# Finding the Perfect Match

There are many times we have to solve a similarity problem.  There are many different ways to accomplish this task.  This notebook shows how you can use the jaccard similarity measurement to match a municipality name.

## Data Wrangling

Let's begin by pulling the geography index from CGR's data hub:

In [1]:
# Import python libraries we need to use
from sqlalchemy import create_engine
from sqlalchemy import text
import pandas as pd

# Connect to CGR's Data Hub
engine = create_engine('mysql+pymysql://dba:cgr1915@data.cgr.org/hub')
conn = engine.connect()

# Pull all the NYS records from the CGR Geography Index table
results = conn.execute(text("SELECT * FROM CGR_GEOGRAPHY_INDEX WHERE " "NAME LIKE :string"), string="%New York")
haystack = results.fetchall()

# Let's see the first 10 records to get a sense of the data
print("('CGR_GEO_ID', 'NAME', 'TYPE')")
print("==============================")
for i in range(0, 10):
    print(haystack[i])

('CGR_GEO_ID', 'NAME', 'TYPE')
('36', 'New York', 'State')
('36001', 'Albany County, New York', 'County')
('3600106211', 'Berne town, Albany County, New York', 'Town')
('3600106354', 'Bethlehem town, Albany County, New York', 'Town')
('3600116694', 'Coeymans town, Albany County, New York', 'Town')
('3600117343', 'Colonie town, Albany County, New York', 'Town')
('3600130532', 'Green Island town, Albany County, New York', 'Town')
('3600131104', 'Guilderland town, Albany County, New York', 'Town')
('3600140002', 'Knox town, Albany County, New York', 'Town')
('3600150672', 'New Scotland town, Albany County, New York', 'Town')

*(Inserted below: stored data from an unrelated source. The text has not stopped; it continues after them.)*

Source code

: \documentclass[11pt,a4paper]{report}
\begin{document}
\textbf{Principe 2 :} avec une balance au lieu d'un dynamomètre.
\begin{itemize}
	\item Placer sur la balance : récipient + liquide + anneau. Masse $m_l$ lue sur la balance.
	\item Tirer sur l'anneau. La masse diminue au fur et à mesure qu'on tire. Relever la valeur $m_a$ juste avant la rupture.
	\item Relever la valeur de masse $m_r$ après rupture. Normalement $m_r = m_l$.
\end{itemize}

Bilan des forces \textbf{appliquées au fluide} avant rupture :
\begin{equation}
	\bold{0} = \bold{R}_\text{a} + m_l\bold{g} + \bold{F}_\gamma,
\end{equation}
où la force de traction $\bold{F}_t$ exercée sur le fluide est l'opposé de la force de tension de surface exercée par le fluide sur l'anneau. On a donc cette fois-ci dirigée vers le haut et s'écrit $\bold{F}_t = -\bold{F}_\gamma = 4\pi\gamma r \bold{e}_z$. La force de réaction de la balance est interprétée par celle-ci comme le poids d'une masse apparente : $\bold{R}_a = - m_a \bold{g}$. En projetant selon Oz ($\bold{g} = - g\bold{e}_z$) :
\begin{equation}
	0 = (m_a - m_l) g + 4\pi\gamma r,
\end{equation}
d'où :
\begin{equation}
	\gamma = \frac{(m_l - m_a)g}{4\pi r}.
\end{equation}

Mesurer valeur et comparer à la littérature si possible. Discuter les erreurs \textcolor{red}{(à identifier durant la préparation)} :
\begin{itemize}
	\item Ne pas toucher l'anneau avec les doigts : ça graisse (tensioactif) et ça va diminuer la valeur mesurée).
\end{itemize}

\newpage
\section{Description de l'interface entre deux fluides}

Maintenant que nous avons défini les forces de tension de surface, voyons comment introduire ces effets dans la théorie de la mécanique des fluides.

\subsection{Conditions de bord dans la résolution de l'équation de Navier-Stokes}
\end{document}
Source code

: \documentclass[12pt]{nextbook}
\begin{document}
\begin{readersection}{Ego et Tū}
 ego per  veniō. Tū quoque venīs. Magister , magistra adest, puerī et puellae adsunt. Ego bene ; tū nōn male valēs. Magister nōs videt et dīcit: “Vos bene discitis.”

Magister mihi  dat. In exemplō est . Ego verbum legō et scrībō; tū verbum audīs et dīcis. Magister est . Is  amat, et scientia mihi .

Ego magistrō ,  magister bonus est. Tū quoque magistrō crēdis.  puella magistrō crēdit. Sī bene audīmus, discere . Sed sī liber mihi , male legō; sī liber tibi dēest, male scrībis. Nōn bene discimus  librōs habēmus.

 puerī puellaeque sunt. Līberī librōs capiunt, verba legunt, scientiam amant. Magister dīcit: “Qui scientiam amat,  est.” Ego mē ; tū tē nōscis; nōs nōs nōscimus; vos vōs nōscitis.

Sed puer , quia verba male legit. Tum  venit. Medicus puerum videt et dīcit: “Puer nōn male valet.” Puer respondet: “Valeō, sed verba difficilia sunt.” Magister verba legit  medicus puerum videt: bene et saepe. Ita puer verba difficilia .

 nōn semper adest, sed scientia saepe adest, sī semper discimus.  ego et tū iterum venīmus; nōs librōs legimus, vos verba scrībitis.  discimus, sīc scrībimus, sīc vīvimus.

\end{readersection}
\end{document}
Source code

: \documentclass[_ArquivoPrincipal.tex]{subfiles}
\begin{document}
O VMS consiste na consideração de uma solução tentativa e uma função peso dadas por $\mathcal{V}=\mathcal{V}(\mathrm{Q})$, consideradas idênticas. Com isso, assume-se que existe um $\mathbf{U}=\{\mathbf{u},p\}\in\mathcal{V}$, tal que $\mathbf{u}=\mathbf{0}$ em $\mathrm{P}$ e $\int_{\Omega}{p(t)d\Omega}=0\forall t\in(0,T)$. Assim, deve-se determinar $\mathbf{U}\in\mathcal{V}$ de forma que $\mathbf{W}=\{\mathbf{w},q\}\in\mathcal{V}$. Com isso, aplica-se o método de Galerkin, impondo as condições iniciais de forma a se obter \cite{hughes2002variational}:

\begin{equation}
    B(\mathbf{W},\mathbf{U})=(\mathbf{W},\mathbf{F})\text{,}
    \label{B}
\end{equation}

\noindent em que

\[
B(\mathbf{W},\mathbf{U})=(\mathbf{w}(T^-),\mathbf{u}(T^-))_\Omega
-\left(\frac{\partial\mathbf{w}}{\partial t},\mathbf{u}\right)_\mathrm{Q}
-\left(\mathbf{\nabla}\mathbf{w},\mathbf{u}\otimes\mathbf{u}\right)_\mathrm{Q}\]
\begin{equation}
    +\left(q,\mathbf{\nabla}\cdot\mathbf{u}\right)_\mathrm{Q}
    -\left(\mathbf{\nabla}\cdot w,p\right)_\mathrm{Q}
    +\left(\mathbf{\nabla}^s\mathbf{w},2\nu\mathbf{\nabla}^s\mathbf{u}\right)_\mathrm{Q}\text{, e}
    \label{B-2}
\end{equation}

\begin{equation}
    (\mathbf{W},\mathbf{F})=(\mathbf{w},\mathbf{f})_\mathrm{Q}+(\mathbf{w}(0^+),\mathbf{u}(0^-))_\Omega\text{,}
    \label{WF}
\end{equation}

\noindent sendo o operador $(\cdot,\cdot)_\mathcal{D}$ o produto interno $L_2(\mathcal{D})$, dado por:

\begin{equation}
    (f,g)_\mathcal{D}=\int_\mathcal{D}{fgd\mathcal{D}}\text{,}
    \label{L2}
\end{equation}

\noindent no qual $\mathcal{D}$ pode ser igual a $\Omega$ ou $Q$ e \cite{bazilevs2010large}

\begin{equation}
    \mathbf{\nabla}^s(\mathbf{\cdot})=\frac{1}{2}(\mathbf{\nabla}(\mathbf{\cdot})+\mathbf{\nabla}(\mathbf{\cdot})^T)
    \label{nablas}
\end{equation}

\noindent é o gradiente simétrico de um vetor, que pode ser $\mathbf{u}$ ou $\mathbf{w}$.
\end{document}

By design the sub-county locations have the county they fall in plus the state.  Now let's create a needle.  The OSC uses a different approach in naming municipalities.  Let's pull Fairport's name from the OSC data:

In [2]:
# Pull OSC data for Fairport
results = conn.execute(text("SELECT DISTINCT `MUNICIPAL_CODE`, `ENTITY_NAME`, `COUNTY` FROM `NY_OSC_DETAILED_ACCOUNT_LEVEL_DATA` WHERE " "ENTITY_NAME LIKE :string"), string="%Fairport%")
results = results.fetchall()
print(results)

[(260465001630, 'Village of Fairport', 'Monroe')]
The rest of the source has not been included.